Actuellement, la demanderesse serait employée par la société anonyme … SA avec un salaire brut mensuel de …- euros, soit un net mensuel de …,- euros après retenues à la source opérées aux fins de cotisations sociales et d'impôt sur salaires et elle ne disposerait pas d'autres sources de revenus.
La demanderesse expose ensuite les faits et rétroactes à la base du recours introduit contre la décision directoriale litigieuse, en précisant qu’outre sa réclamation du 14 novembre 2017, réceptionnée le lendemain, contre le bulletin d’appel en garantie émis à son encontre, elle aurait, à titre subsidiaire, introduit une demande en sursis à exécution devant le bureau d’imposition, laquelle aurait toutefois été refusée le 3 janvier 2018 par une motivation brève et laconique. Le 23 février 2018, elle se serait vue notifier un commandement à payer la somme de …,- euros, et en date du 9 mars 2018, elle aurait introduit une opposition à ce commandement devant le tribunal d’arrondissement de et à Luxembourg. Cette affaire serait actuellement encore pendante.
En droit, la demanderesse fait dans un premier temps valoir que l’affaire au fond ne serait pas susceptible d’être plaidée à brève échéance, de sorte que le recours sous analyse serait recevable.
En ce qui concerne le préjudice grave et définitif, la demanderesse fait valoir qu’elle percevrait actuellement un salaire net mensuel de …,- euros, tout en précisant que pendant la période où elle aurait été administrateur ses rémunérations se seraient élevées à …,- euros net après déduction des cotisations sociales et retenues d’impôt sur salaire pour la période du 1er janvier 2010 au 31 décembre 2010 et à …,- euros net pour la période du 1er janvier 2011 au 31 août 2011, soit à un total de …,- euros.

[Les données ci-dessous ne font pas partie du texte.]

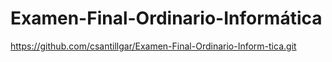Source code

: # Examen-Final-Ordinario-Informática
https://github.com/csantillgar/Examen-Final-Ordinario-Inform-tica.git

Avec son concubin, elle devrait payer des traites de …,- euros pendant 59 mensualités puis de …,- euros pendant 120 mensualités restantes pour rembourser un emprunt hypothécaire. Elle disposerait par ailleurs que d’un très faible niveau d’épargne d’environ …,- euros et elle ajoute qu’elle serait mère de deux enfants en bas âge nés respectivement en 2010 et en 2012. Compte tenu de ses revenus modestes, elle se trouverait dans l’impossibilité de rembourser le montant d’arriérés d’impôt réclamé dans le cadre de la faillite de la société … lequel devrait, par ailleurs, être considéré ensemble avec celui réclamé dans le cadre de la faillite de la société … et serait obligée de vendre sa maison d’habitation familiale, ce qui lui causerait un préjudice grave et définitif.
9En ce qui concerne l’existence de moyens sérieux invoqués à l’appui de son recours au fond, la demanderesse rappelle en premier lieu que Monsieur … aurait été administrateur-
délégué de …, laquelle aurait, quant à elle, été administrateur-délégué de … depuis sa constitution. Monsieur … aurait pris toutes les décisions concernant la gestion journalière de la société … et il aurait été le seul à avoir la possibilité de donner des ordres de paiement. Il aurait également reçu l'intégralité des courriers depuis la fin des contrats de domiciliation.
Elle donne ensuite à considérer qu’elle aurait été appelée à la rescousse en raison de sa qualité d’employée de la société … et que sa fonction d'administrateur aurait été purement théorique.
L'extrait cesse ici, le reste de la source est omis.